The theoretical method of structuralism as it applies to the study of cultural texts and practices is largely derived from the work of Saussere. By exploring the nature of language and what role the individual plays in the process of meaning Saussere inspires theorists from other disciplines to expound on the theory and apply it to pop culture. Cultural texts and practices are analogous to language and structuralists are interested in the underlying rules that make meaning possible. Structuralism is theoretical, not political; analytical, not evaluative; indifferent to cultural values. But by examining how language is created and how subject meaning is to experience and cultural influence (largely one and the same) we can see how language becomes ideological. There is no objective reality contained within a word, only meaning derived from context and cultural agreement (No wonder it’s so tiring to communicate!).

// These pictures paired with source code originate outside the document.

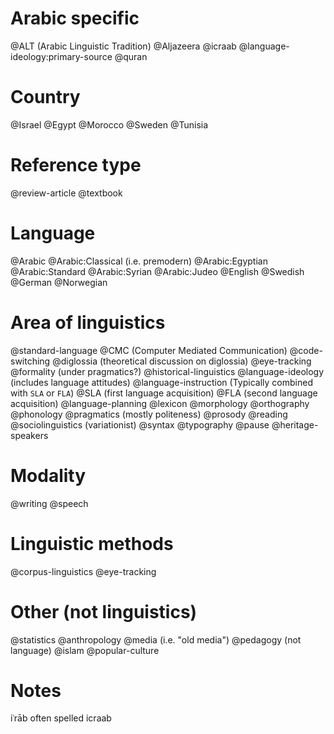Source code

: # Arabic specific
@ALT (Arabic Linguistic Tradition)
@Aljazeera
@icraab
@language-ideology:primary-source
@quran

# Country
@Israel
@Egypt
@Morocco
@Sweden
@Tunisia

# Reference type

@review-article
@textbook

# Language
@Arabic
@Arabic:Classical (i.e. premodern)
@Arabic:Egyptian
@Arabic:Standard
@Arabic:Syrian
@Arabic:Judeo
@English
@Swedish
@German
@Norwegian

# Area of linguistics

@standard-language
@CMC (Computer Mediated Communication)
@code-switching
@diglossia (theoretical discussion on diglossia)
@eye-tracking
@formality (under pragmatics?)
@historical-linguistics
@language-ideology (includes language attitudes)
@language-instruction (Typically combined with `SLA` or `FLA`)
@SLA (first language acquisition) 
@FLA (second language acquisition)
@language-planning
@lexicon
@morphology
@orthography
@phonology
@pragmatics (mostly politeness)
@prosody
@reading
@sociolinguistics (variationist)
@syntax
@typography
@pause
@heritage-speakers

# Modality
@writing
@speech

# Linguistic methods
@corpus-linguistics
@eye-tracking

# Other (not linguistics)
@statistics
@anthropology
@media (i.e. "old media")
@pedagogy (not language)
@islam
@popular-culture

# Notes
iʿrāb often spelled icraab
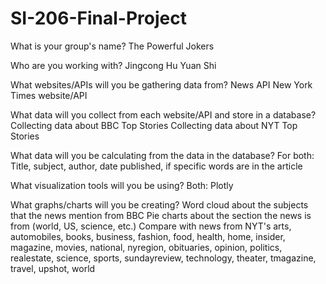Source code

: # SI-206-Final-Project

What is your group's name?
The Powerful Jokers

Who are you working with? 
Jingcong Hu
Yuan Shi

What websites/APIs will you be gathering data from?
News API
New York Times website/API

What data will you collect from each website/API and store in a database?
Collecting data about BBC Top Stories
Collecting data about NYT Top Stories

What data will you be calculating from the data in the database?
For both:
Title, subject, author, date published, if specific words are in the article

What visualization tools will you be using?
Both: Plotly

What graphs/charts will you be creating?
Word cloud about the subjects that the news mention from BBC
Pie charts about the section the news is from (world, US, science, etc.)
Compare with news from NYT's 
arts, automobiles, books, business, fashion, food, health, home, insider, magazine, movies, national, nyregion, obituaries, opinion, politics, realestate, science, sports, sundayreview, technology, theater, tmagazine, travel, upshot, world
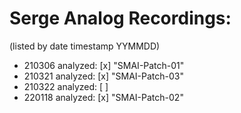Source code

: # Serge Analog Recordings:

(listed by date timestamp YYMMDD)

- 210306    analyzed: [x] "SMAI-Patch-01"
- 210321    analyzed: [x] "SMAI-Patch-03"
- 210322    analyzed: [ ]
- 220118    analyzed: [x] "SMAI-Patch-02"
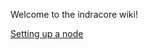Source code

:Welcome to the indracore wiki!

[Setting up a  node](https://github.com/selendra/indracore/wiki/Setting-up-a-node)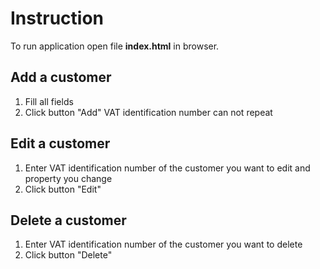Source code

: # Instruction
To run application open file **index.html** in browser.

## Add a customer
1. Fill all fields
2. Click button "Add"
VAT identification number can not repeat

## Edit a customer
1. Enter VAT identification number of the customer you want to edit and property you change
2. Click button "Edit"

## Delete a customer
1. Enter VAT identification number of the customer you want to delete
2. Click button "Delete"
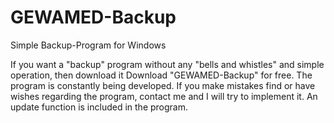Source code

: # GEWAMED-Backup
Simple Backup-Program for Windows

If you want a "backup" program without any "bells and whistles" and simple operation, then download it
Download "GEWAMED-Backup" for free. The program is constantly being developed. If you make mistakes
find or have wishes regarding the program, contact me and I will try to implement it.
An update function is included in the program.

We can examine the interplay between images and the written word, itself a system of symbols, and the many differences between speech and written language. Levi-Strauss contributes the concept of binary oppositions and says that myths work like a language articulating the homogenous underlying structure in many different ways, but by always using the similar structures of binary oppositions. He says all myths serve a similar socio-cultural function and that is to resolve the contradiction of these binary oppositions, explaining our world and giving us peace. The post-structuralists say that meaning cannot even be present in an underlying structure because it is constantly in process. They also say that since the process is constant, the signifier itself can be as ideological as the signified. And there really is no author of a text because all of those meanings are already in existence and floating around until the reader assembles them in a unique way, becoming the author, in a sense. Semiology, the science of studying signs in society, is explained as it applies to pop culture. Ideology enters at the second level of signification and this is where myth is produced for consumption. Storey provides examples of these theories applied to pop culture through westerns, advertisements and news media.

 

Marxism

Classical Marxist theory has made many contributions to cultural studies, utilizing its political nature. Marxism maintains that cultural texts should be analyzed based on the historical condition of production (method of production – MOP), but it warns against seeing culture as a direct consequence of economic analysis. Several other theories are presented as they utilize Marxist tradition.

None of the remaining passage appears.